● Work to complete: Reproduce the records word for word, from the first line to the line containing "### Simple HTTP server".

(Dataset entries)
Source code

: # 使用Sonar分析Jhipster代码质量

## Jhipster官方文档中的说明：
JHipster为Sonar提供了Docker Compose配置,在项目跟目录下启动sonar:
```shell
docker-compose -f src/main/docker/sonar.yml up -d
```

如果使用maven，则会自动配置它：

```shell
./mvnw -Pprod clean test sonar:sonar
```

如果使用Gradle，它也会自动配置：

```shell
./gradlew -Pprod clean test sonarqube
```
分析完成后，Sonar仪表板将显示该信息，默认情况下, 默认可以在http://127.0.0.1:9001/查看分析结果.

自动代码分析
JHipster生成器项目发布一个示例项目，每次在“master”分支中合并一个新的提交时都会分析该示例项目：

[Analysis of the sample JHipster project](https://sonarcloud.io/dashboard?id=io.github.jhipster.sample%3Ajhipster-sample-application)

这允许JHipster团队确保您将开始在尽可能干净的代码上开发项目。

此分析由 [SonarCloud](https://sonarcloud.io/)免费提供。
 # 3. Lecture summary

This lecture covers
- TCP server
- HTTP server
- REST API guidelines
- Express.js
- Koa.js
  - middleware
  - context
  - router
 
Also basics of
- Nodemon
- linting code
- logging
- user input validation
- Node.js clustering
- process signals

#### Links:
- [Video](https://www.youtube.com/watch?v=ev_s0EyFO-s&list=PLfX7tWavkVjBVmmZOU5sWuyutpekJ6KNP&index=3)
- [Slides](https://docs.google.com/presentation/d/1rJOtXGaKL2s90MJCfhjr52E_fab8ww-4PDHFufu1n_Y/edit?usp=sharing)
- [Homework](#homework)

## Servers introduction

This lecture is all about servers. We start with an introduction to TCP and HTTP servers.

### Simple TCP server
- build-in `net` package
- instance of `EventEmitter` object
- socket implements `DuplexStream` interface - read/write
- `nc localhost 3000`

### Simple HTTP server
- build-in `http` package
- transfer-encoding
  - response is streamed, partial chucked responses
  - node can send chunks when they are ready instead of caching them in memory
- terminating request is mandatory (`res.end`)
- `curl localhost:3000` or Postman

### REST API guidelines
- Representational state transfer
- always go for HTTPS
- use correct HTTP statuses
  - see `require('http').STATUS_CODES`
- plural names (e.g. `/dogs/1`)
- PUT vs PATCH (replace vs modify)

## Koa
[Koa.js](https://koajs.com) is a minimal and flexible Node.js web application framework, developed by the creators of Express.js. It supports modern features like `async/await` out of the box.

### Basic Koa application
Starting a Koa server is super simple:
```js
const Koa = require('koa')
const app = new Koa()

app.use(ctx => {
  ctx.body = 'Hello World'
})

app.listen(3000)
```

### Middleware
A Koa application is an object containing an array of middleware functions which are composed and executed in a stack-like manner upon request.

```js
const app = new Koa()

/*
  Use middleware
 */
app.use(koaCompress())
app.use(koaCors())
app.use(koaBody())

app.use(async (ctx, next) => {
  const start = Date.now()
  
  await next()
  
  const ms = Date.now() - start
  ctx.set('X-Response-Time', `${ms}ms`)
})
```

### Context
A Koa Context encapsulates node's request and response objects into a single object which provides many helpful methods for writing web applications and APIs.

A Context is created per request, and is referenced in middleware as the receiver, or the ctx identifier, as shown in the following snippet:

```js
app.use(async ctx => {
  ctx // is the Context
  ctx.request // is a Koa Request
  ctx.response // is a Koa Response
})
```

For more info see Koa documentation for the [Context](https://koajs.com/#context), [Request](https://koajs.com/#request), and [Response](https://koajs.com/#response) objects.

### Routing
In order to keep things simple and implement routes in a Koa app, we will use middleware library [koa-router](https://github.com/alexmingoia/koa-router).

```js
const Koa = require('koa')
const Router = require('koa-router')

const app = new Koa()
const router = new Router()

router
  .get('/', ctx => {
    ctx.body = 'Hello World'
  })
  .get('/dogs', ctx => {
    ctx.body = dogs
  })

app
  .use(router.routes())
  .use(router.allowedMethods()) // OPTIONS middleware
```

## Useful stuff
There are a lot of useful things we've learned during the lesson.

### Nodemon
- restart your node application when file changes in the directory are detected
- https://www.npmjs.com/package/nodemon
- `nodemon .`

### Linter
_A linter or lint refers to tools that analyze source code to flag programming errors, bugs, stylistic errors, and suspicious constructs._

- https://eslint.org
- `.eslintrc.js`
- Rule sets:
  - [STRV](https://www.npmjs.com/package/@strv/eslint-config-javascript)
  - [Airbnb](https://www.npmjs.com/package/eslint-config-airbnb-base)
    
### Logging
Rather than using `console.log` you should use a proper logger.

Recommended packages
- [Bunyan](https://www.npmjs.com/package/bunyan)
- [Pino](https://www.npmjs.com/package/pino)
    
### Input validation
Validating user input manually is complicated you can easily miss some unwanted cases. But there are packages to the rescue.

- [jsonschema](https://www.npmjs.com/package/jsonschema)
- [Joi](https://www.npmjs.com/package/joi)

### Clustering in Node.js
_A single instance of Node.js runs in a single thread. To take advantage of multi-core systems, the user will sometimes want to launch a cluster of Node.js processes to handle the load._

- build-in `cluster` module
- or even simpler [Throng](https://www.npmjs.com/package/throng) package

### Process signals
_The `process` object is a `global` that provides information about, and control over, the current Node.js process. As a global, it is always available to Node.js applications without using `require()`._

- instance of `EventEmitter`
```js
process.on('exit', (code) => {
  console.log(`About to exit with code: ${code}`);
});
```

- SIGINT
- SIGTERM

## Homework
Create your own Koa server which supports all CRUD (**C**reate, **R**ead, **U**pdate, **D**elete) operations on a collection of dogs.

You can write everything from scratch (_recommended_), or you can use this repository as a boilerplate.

● The completed task:
Source code

: # 使用Sonar分析Jhipster代码质量

## Jhipster官方文档中的说明：
JHipster为Sonar提供了Docker Compose配置,在项目跟目录下启动sonar:
```shell
docker-compose -f src/main/docker/sonar.yml up -d
```

如果使用maven，则会自动配置它：

```shell
./mvnw -Pprod clean test sonar:sonar
```

如果使用Gradle，它也会自动配置：

```shell
./gradlew -Pprod clean test sonarqube
```
分析完成后，Sonar仪表板将显示该信息，默认情况下, 默认可以在http://127.0.0.1:9001/查看分析结果.

自动代码分析
JHipster生成器项目发布一个示例项目，每次在“master”分支中合并一个新的提交时都会分析该示例项目：

[Analysis of the sample JHipster project](https://sonarcloud.io/dashboard?id=io.github.jhipster.sample%3Ajhipster-sample-application)

这允许JHipster团队确保您将开始在尽可能干净的代码上开发项目。

此分析由 [SonarCloud](https://sonarcloud.io/)免费提供。
 # 3. Lecture summary

This lecture covers
- TCP server
- HTTP server
- REST API guidelines
- Express.js
- Koa.js
  - middleware
  - context
  - router
 
Also basics of
- Nodemon
- linting code
- logging
- user input validation
- Node.js clustering
- process signals

#### Links:
- [Video](https://www.youtube.com/watch?v=ev_s0EyFO-s&list=PLfX7tWavkVjBVmmZOU5sWuyutpekJ6KNP&index=3)
- [Slides](https://docs.google.com/presentation/d/1rJOtXGaKL2s90MJCfhjr52E_fab8ww-4PDHFufu1n_Y/edit?usp=sharing)
- [Homework](#homework)

## Servers introduction

This lecture is all about servers. We start with an introduction to TCP and HTTP servers.

### Simple TCP server
- build-in `net` package
- instance of `EventEmitter` object
- socket implements `DuplexStream` interface - read/write
- `nc localhost 3000`

### Simple HTTP server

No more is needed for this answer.